**EXTRACTED INFORMATION:**
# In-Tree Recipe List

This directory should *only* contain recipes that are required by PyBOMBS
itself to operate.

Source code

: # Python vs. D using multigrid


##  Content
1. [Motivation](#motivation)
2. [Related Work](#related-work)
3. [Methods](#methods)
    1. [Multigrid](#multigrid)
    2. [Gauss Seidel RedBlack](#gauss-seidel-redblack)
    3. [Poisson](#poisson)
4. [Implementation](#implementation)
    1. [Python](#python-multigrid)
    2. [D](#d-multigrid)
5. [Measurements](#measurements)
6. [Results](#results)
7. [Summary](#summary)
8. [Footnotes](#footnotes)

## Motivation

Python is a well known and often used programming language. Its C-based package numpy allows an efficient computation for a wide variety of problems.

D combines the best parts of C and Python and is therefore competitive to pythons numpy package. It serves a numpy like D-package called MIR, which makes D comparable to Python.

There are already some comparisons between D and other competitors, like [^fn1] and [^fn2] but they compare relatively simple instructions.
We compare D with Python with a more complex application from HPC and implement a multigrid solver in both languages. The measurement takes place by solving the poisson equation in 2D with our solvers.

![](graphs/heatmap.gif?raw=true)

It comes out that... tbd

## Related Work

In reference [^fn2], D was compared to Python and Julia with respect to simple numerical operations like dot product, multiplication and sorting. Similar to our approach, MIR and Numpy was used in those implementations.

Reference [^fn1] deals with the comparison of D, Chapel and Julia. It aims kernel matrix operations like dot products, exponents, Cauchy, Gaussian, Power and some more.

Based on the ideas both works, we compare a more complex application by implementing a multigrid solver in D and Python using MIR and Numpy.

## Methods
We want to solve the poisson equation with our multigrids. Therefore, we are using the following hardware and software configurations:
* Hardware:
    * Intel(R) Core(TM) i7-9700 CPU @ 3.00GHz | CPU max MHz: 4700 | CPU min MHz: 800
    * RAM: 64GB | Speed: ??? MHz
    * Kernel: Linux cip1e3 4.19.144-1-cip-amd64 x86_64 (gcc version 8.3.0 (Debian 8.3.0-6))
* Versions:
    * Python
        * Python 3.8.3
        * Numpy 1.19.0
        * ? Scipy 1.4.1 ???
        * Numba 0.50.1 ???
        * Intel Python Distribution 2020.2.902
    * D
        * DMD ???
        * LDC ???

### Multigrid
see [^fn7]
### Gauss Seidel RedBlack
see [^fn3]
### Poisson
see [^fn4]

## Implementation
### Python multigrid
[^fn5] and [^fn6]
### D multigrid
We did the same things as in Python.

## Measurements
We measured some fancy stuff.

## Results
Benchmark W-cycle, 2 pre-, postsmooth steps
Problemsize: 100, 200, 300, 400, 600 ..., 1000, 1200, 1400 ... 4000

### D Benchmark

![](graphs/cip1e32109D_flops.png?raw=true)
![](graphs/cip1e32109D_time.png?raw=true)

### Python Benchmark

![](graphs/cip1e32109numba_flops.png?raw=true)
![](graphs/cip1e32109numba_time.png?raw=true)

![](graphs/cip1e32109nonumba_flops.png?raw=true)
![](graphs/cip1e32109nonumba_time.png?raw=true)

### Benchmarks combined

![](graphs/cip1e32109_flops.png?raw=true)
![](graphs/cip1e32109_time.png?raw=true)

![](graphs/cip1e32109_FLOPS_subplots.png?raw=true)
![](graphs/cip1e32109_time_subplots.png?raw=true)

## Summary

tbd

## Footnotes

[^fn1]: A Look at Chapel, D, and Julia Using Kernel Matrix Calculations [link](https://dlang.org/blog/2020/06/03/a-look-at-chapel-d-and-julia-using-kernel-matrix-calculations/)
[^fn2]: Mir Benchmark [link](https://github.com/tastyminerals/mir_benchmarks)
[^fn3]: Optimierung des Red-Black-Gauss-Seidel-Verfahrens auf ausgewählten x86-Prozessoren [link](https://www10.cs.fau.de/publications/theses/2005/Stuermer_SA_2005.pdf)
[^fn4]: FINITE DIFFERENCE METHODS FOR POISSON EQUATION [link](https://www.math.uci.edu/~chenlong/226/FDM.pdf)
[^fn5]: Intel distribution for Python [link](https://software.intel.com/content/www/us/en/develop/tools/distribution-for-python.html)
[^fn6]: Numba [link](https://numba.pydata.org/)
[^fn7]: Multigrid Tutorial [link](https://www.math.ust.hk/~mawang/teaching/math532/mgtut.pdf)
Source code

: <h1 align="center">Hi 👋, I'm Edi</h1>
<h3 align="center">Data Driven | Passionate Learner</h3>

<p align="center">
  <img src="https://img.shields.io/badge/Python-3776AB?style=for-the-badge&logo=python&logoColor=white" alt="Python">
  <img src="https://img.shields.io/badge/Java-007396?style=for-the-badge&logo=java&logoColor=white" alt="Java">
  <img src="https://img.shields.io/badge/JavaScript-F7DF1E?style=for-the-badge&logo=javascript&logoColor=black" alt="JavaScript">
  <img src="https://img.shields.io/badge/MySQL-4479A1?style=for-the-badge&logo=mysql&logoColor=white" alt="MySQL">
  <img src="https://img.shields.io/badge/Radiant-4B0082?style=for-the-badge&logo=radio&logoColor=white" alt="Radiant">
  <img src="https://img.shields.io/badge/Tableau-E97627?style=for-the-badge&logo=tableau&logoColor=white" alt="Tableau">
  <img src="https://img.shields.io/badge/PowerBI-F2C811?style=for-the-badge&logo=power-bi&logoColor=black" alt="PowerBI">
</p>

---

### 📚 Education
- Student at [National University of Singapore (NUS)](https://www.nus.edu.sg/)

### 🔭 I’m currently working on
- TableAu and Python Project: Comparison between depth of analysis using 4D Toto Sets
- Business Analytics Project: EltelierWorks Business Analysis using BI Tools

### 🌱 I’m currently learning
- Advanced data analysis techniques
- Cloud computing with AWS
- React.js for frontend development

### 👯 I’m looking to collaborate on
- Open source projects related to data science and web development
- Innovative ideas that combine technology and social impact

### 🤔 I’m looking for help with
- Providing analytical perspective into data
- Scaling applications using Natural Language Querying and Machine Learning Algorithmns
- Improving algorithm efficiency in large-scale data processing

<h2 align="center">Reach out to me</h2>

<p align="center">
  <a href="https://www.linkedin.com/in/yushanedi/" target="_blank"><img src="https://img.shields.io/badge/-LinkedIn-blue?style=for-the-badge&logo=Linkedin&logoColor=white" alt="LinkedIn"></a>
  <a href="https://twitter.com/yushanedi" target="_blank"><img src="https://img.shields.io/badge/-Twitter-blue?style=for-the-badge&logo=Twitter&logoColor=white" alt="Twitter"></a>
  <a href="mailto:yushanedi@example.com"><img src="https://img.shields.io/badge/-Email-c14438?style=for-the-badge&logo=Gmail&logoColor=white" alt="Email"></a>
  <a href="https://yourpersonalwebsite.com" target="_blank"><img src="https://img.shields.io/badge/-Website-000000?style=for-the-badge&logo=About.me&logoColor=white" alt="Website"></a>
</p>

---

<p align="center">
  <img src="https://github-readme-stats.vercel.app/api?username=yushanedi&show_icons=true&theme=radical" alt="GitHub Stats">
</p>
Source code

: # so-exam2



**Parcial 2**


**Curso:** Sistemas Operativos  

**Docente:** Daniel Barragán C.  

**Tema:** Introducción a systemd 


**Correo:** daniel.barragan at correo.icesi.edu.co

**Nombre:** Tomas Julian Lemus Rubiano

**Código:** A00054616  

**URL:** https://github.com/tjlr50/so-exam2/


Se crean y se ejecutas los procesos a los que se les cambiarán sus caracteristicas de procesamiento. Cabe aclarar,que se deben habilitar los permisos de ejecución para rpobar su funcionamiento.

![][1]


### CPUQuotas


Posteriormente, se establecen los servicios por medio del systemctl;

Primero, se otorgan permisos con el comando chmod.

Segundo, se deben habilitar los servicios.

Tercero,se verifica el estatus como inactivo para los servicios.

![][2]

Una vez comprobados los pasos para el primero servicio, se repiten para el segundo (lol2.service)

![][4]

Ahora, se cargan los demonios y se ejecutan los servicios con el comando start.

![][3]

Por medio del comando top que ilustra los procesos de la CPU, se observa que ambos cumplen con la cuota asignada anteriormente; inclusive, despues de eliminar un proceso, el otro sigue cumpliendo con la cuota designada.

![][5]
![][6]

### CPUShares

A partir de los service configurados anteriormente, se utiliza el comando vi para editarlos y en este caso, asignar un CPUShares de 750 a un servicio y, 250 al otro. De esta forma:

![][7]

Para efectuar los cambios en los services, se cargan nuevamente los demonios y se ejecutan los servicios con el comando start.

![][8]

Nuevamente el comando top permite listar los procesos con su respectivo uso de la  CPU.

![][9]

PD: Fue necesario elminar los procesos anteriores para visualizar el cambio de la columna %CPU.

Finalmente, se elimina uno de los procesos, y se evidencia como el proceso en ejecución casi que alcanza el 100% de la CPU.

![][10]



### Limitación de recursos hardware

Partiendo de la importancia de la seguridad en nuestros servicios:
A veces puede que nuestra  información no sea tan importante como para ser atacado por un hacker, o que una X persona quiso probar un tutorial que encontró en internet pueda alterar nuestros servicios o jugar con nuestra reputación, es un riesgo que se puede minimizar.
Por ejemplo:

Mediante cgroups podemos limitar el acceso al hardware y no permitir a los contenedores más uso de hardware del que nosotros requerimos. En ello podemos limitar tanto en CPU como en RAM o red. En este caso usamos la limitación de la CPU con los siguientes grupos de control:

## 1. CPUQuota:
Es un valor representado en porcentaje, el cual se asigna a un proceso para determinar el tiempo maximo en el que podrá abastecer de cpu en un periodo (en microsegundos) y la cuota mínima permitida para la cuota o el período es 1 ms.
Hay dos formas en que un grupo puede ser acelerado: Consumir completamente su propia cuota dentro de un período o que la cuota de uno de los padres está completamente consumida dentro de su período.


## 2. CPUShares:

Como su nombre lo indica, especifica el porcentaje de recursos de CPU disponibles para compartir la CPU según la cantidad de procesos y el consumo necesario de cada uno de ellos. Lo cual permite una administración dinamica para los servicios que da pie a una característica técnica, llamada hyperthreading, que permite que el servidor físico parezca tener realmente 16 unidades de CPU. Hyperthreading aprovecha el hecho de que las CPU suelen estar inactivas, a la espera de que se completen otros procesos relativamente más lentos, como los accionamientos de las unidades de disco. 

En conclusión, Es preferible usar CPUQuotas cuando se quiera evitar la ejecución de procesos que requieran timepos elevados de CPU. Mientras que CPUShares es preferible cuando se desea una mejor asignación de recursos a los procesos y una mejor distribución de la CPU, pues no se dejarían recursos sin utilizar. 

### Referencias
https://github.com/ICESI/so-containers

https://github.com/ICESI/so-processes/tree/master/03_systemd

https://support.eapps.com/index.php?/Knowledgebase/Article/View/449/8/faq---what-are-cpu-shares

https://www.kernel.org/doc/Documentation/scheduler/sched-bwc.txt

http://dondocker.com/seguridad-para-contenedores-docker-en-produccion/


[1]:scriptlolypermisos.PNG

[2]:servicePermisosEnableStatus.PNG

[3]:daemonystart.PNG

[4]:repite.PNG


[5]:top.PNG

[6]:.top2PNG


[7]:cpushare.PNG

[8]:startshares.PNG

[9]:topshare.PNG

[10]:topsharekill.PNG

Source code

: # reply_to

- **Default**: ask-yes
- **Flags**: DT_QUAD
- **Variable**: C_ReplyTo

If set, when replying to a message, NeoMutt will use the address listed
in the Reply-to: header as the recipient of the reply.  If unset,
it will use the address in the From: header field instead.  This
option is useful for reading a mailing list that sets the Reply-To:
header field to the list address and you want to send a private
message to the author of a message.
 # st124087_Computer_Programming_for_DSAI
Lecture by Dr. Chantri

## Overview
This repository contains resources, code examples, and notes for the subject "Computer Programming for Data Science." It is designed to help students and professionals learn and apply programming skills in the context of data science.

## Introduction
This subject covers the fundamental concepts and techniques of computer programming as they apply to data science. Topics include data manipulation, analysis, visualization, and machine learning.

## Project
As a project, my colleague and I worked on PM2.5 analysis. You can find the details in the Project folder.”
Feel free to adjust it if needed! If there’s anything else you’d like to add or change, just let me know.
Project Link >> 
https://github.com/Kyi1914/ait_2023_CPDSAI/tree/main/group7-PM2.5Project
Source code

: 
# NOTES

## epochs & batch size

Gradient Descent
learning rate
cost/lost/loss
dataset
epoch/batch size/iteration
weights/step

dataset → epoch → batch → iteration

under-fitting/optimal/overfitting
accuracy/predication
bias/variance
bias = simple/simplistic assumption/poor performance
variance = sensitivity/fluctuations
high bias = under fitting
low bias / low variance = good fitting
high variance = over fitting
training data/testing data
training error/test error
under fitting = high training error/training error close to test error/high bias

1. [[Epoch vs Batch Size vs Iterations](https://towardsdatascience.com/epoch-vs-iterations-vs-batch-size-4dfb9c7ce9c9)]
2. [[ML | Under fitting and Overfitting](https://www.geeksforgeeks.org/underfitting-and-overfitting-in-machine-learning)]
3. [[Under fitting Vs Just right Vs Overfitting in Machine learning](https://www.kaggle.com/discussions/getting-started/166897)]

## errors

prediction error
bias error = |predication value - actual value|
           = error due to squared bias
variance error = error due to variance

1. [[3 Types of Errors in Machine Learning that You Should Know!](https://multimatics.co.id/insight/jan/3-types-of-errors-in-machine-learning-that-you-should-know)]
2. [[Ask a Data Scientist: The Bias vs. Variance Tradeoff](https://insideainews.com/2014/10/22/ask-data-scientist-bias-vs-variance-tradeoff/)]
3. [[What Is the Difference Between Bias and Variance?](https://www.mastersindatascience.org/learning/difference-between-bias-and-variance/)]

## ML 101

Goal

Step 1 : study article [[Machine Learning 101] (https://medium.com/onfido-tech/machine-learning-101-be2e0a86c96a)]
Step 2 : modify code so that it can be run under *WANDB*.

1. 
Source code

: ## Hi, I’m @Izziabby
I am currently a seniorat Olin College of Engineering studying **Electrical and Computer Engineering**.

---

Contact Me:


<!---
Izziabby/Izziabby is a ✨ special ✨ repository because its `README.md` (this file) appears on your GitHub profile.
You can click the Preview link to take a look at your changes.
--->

**ASSIGNMENT:** Transcribe the lines above between the line holding "[10]:topsharekill.PNG" and the line holding "# st124087_Computer_Programming_for_DSAI", inclusive, exactly as they stand and with nothing added.

**WRITTEN RESPONSE:**
[10]:topsharekill.PNG

Source code

: # reply_to

- **Default**: ask-yes
- **Flags**: DT_QUAD
- **Variable**: C_ReplyTo

If set, when replying to a message, NeoMutt will use the address listed
in the Reply-to: header as the recipient of the reply.  If unset,
it will use the address in the From: header field instead.  This
option is useful for reading a mailing list that sets the Reply-To:
header field to the list address and you want to send a private
message to the author of a message.
 # st124087_Computer_Programming_for_DSAI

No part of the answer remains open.